秋の港を賑わす食材の中で、北海道だけに生息する魚といえば、シシャモです。ただ“シシャモの町”として知られる北海道の太平洋沿岸に位置するむかわ町では、ここ数年、肝心の主役が、海から姿を消して、漁が中止になるなど、ピンチに瀕してます。地元では、シシャモ復活をかけた挑戦が続いています。

《海から消えた主役…シシャモの町は今》
じっくりと炙って…頭からいただく…。そんな堪らない秋のごちそうが、ここ数年、危機的な状況に陥っています。北海道の太平洋沿いにある、7200人ほどが暮らす、むかわ町。毎年、大勢の来場者を集めるイベント『秋の味覚まつり』が、10月25日に開催されました。

来場者
「めっちゃ美味しかったです」
来場した子供
「はじめてたべた…おいしい!」

約20年前、いち早くブランド化に取り組み、知名度抜群となった“鵡川ししゃも”。

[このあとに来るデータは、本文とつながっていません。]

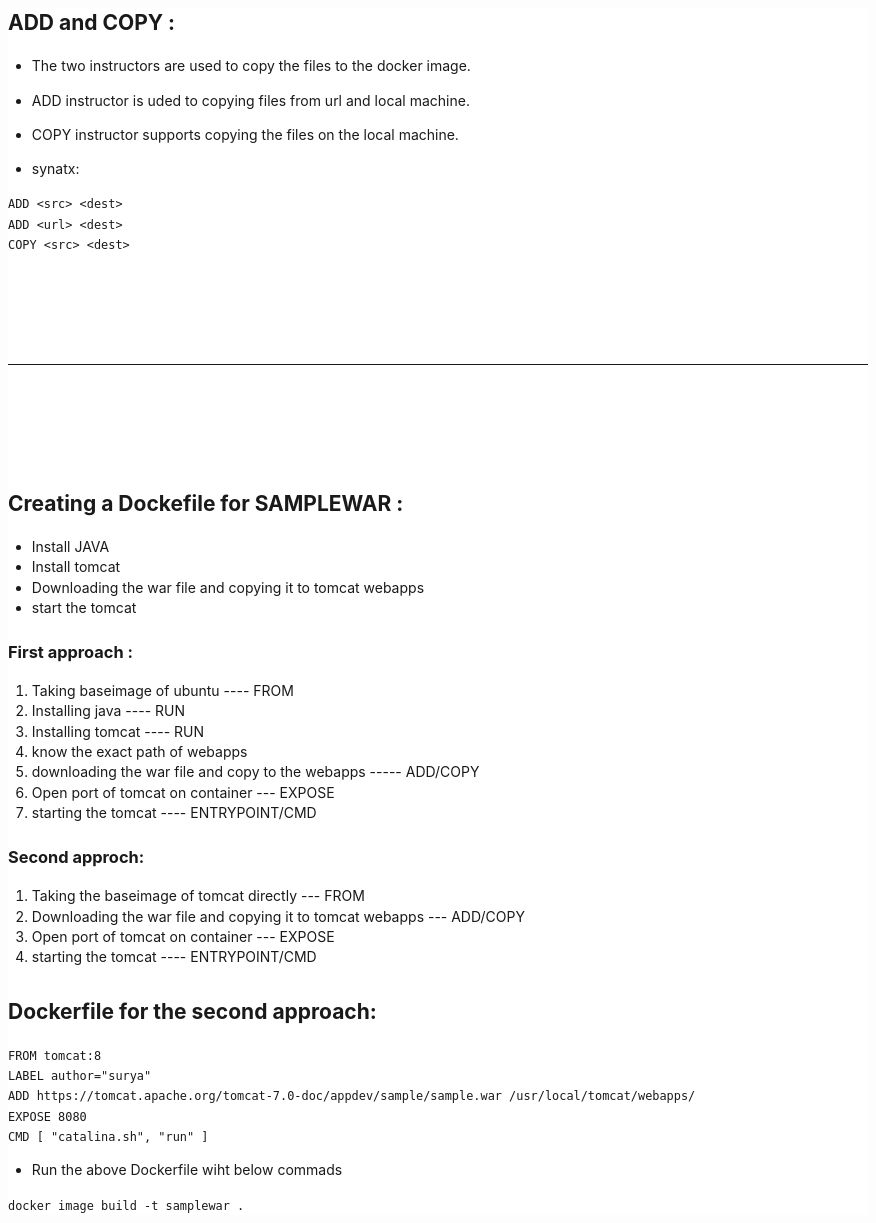 ## ADD and COPY :
* The two instructors are used to copy the files to the docker image.
* ADD instructor is uded to copying files from url and local machine.
* COPY instructor supports copying the files on the local machine.

* synatx:
```
ADD <src> <dest>
ADD <url> <dest>
COPY <src> <dest>
```

<br/>
<br/>
<br/>
<br/>

* * * 

<br/>
<br/>
<br/>
<br/>

## Creating a Dockefile for SAMPLEWAR :
 * Install JAVA 
 * Install tomcat
 * Downloading the war file and copying it to tomcat webapps
 * start the tomcat
### First approach :
  1. Taking baseimage of ubuntu  ---- FROM 
  2. Installing java     ----  RUN 
  3. Installing tomcat   ----  RUN 
  4. know the exact path of webapps 
  5. downloading the war file  and copy to the webapps -----  ADD/COPY
  6. Open port of tomcat on container   --- EXPOSE 
  7. starting the tomcat  ----  ENTRYPOINT/CMD
### Second approch:
  1. Taking the baseimage of tomcat directly --- FROM
  2. Downloading the war file and copying it to tomcat webapps --- ADD/COPY
  3. Open port of tomcat on container   --- EXPOSE 
  4. starting the tomcat  ----  ENTRYPOINT/CMD

## Dockerfile for the second approach:
```
FROM tomcat:8
LABEL author="surya"
ADD https://tomcat.apache.org/tomcat-7.0-doc/appdev/sample/sample.war /usr/local/tomcat/webapps/
EXPOSE 8080
CMD [ "catalina.sh", "run" ]
```
* Run the above Dockerfile wiht below commads
```
docker image build -t samplewar .
```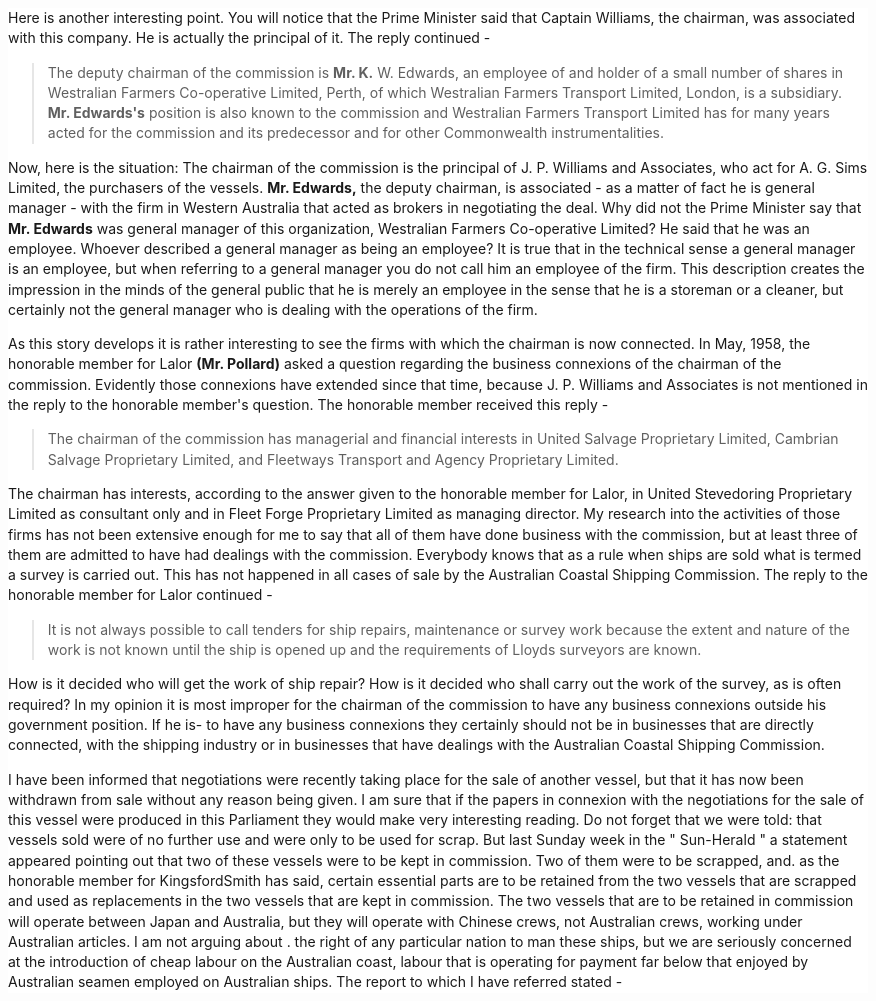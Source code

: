 Here is another interesting point. You will notice that the Prime Minister said that Captain Williams, the  chairman,  was associated with this company. He is actually the principal of it. The reply continued - 

  >The  deputy chairman  of the commission is  **Mr. K.**  W. Edwards, an employee of and holder of a small number of shares in Westralian Farmers Co-operative Limited, Perth, of which Westralian Farmers Transport Limited, London, is a subsidiary.  **Mr. Edwards's**  position is also known to the commission and Westralian Farmers Transport Limited has for many years acted for the commission and its predecessor and for other Commonwealth instrumentalities. 

Now, here is the situation: The  chairman  of the commission is the principal of J. P. Williams and Associates, who act for A. G. Sims Limited, the purchasers of the vessels.  **Mr. Edwards,**  the  deputy chairman,  is associated - as a matter of fact he is general manager - with the firm in Western Australia that acted as brokers in negotiating the deal. Why did not the Prime Minister say that  **Mr. Edwards**  was general manager of this organization, Westralian Farmers Co-operative Limited? He said that he was an employee. Whoever described a general manager as being an employee? It is true that in the technical sense a general manager is an employee, but when referring to a general manager you do not call him an employee of the firm. This description creates the impression in the minds of the general public that he is merely an employee in the sense that he is a storeman or a cleaner, but certainly not the general manager who is dealing with the operations of the firm. 

As this story develops it is rather interesting to see the firms with which the  chairman  is now connected. In May, 1958, the honorable member for Lalor  **(Mr. Pollard)**  asked a question regarding the business connexions of the  chairman  of the commission. Evidently those connexions have extended since that time, because J. P. Williams and Associates is not mentioned in the reply to the honorable member's question. The honorable member received this reply - 

  >The  chairman  of the commission has managerial and financial interests in United Salvage Proprietary Limited, Cambrian Salvage Proprietary Limited, and Fleetways Transport and Agency Proprietary Limited. 

The  chairman  has interests, according to the answer given to the honorable member for Lalor, in United Stevedoring Proprietary Limited as consultant only and in Fleet Forge Proprietary Limited as managing director. My research into the activities of those firms has not been extensive enough for me to say that all of them have done business with the commission, but at least three of them are admitted to have had dealings with the commission. Everybody knows that as a rule when ships are sold what is termed a survey is carried out. This has not happened in all cases of sale by the Australian Coastal Shipping Commission. The reply to the honorable member for Lalor continued - 

  >It is not always possible to call tenders for ship repairs, maintenance or survey work because the extent and nature of the work is not known until the ship is opened up and the requirements of Lloyds surveyors are known. 

How is it decided who will get the work of ship repair? How is it decided who shall carry out the work of the survey, as is often required? In my opinion it is most improper for the  chairman  of the commission to have any business connexions outside his government position. If he is- to have any business connexions they certainly should not be in businesses that are directly connected, with the shipping industry or in businesses that have dealings with the Australian Coastal Shipping Commission. 

I have been informed that negotiations were recently taking place for the sale of another vessel, but that it has now been withdrawn from sale without any reason being given. I am sure that if the papers in connexion with the negotiations for the sale of this vessel were produced in this Parliament they would make very interesting reading. Do not forget that we were told: that vessels sold were of no further use and were only to be used for scrap. But last Sunday week in the " Sun-Herald " a statement appeared pointing out that two of these vessels were to be kept in commission. Two of them were to be scrapped, and. as the honorable member for KingsfordSmith has said, certain essential parts are to be retained from the two vessels that are scrapped and used as replacements in the two vessels that are kept in commission. The two vessels that are to be retained in commission will operate between Japan and Australia, but they will operate with Chinese crews, not Australian crews, working under Australian articles. I am not arguing about . the right of any particular nation to man these ships, but we are seriously concerned at the introduction of cheap labour on the Australian coast, labour that is operating for payment far below that enjoyed by Australian seamen employed on Australian ships. The report to which I have referred stated - 
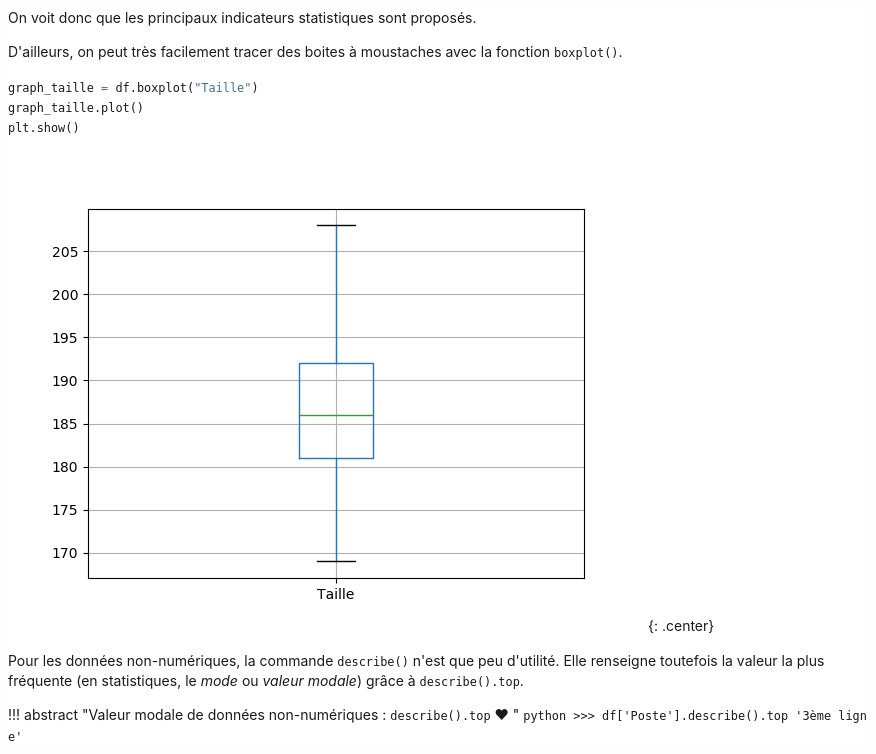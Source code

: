 
On voit donc que les principaux indicateurs statistiques sont proposés. 

D'ailleurs, on peut très facilement tracer des boites à moustaches avec la fonction `boxplot()`.


```python
graph_taille = df.boxplot("Taille")
graph_taille.plot()
plt.show()
```


![image](data/bam.png){: .center}





Pour les données non-numériques, la commande `describe()` n'est que peu d'utilité. Elle renseigne toutefois la valeur la plus fréquente (en statistiques, le *mode* ou *valeur modale*) grâce à ```describe().top```.

!!! abstract "Valeur modale de données non-numériques : ```describe().top```  :heart: "
    ```python
    >>> df['Poste'].describe().top
    '3ème ligne'
    ```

ところが、会場で振る舞われたシシャモのは、同じ太平洋沿いにある広尾町や白糠町で獲れたものばかりでした。
かつて『むかわ町ししゃも祭り』だった名称も2年前、改められていました。むかわ町はいま、厳しい事態に悩まされています。

鵡川漁業協同組合指導事業部 圷 勝部長
「漁師さんも苦渋の決断なんですよ。シシャモ漁を休むというのは。資源を回復させるため、また町に人々が来ていただくために、今は獲るのを我慢してシシャモをまた復活させる」

今シーズンも、シシャモ漁は中止。これで3年連続となります。むかわ町の漁獲量は、2017年の72トンから激減。2022年には、わずか65キロ、2千尾に届かない少なさでした。かつては、町内を流れる鵡川を埋めるほど、シシャモの群れが遡上する光景が、秋の風物詩でした。